In accordance with the Children's Online Privacy Protection Act of 1998, eCRUSH shut down the existing accounts of children who identified themselves as being under thirteen. According to a Red Herring article, "eCRUSHONLINE.com is seizing an elusive but highly desirable audience of young, mostly female viewers, ranging in age from 10 to 37." According to that article, the service saw its biggest growth at high schools and colleges.

===The "Don't Be An Idiot" Campaign===

In January 2009, eSPIN began the "Don't Be An Idiot" campaign to educate teens about online safety. The campaign consisted of a safety hub page, a safety quiz, a YouTube video and a place to submit safety stories.

===Spam related issues===

The company's emails promised, "At eCRUSH, we know how important your love life is to you, and we would never take advantage of your emotions just to spam your crush." However, an April 22, 1999 article in Ohio University's The Post argued, "It is rare to be matched up with your one and only by trickery or bizarre circumstance. When eCRUSH's initial e-mail is sent, the recipient might discard it like a chain letter or an invitation to a porn site".

The "Someone has an eCRUSH on you" emails did not list the name of anyone the friend knows; therefore, a recipient unfamiliar with eCRUSH could very well interpret them as spam.
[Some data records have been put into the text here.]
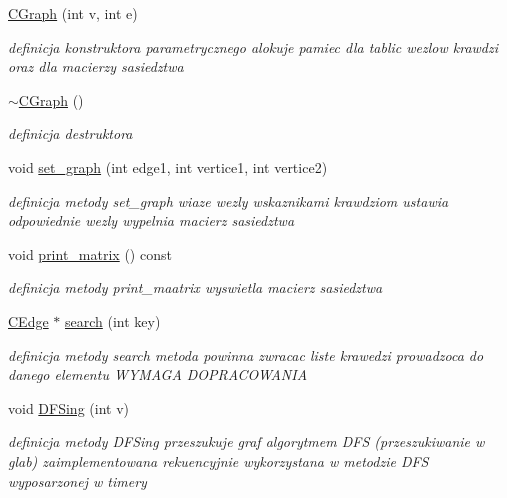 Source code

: \begin{DoxyCompactItemize}
\item 
\hyperlink{class_c_graph_a6568f9df5401061719c6b31111092df2}{C\+Graph} (int v, int e)
\begin{DoxyCompactList}\small\item\em definicja konstruktora parametrycznego alokuje pamiec dla tablic wezlow krawdzi oraz dla macierzy sasiedztwa \end{DoxyCompactList}\item 
\hyperlink{class_c_graph_af939e78d0fef6cea7711ae44f58f5a16}{$\sim$\+C\+Graph} ()
\begin{DoxyCompactList}\small\item\em definicja destruktora \end{DoxyCompactList}\item 
void \hyperlink{class_c_graph_a3633655888ffaa057bb4d3060c75a9db}{set\+\_\+graph} (int edge1, int vertice1, int vertice2)
\begin{DoxyCompactList}\small\item\em definicja metody set\+\_\+graph wiaze wezly wskaznikami krawdziom ustawia odpowiednie wezly wypelnia macierz sasiedztwa \end{DoxyCompactList}\item 
void \hyperlink{class_c_graph_a173a387b56acf5035e120f7ec4d144ae}{print\+\_\+matrix} () const 
\begin{DoxyCompactList}\small\item\em definicja metody print\+\_\+maatrix wyswietla macierz sasiedztwa \end{DoxyCompactList}\item 
\hyperlink{class_c_edge}{C\+Edge} $\ast$ \hyperlink{class_c_graph_a59a67b63e094ecab07a7abac9b32b209}{search} (int key)
\begin{DoxyCompactList}\small\item\em definicja metody search metoda powinna zwracac liste krawedzi prowadzoca do danego elementu W\+Y\+M\+A\+G\+A D\+O\+P\+R\+A\+C\+O\+W\+A\+N\+I\+A \end{DoxyCompactList}\item 
void \hyperlink{class_c_graph_aac7793993e150abc247a26ddd219a2e4}{D\+F\+Sing} (int v)
\begin{DoxyCompactList}\small\item\em definicja metody D\+F\+Sing przeszukuje graf algorytmem D\+F\+S (przeszukiwanie w glab) zaimplementowana rekuencyjnie wykorzystana w metodzie D\+F\+S wyposarzonej w timery \end{DoxyCompactList}\item 

\end{DoxyCompactItemize}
Moreover, as with many commercial emails, eCRUSH's messages contained images that, for privacy reasons, would be peremptorily blocked by most modern email clients – another red flag suggesting spam to many users. Lastly, the email subject lines – for example, "Someone you know likes you!" — resembled those employed in mass mailings from other dating sites.

===Deactivation of Websites===

On August 1, 2011, the entire eCRUSH/eSPIN network was deactivated by Hearst Digital Media, and all eCRUSH-related domains began redirecting to a Seventeen.com-hosted landing page.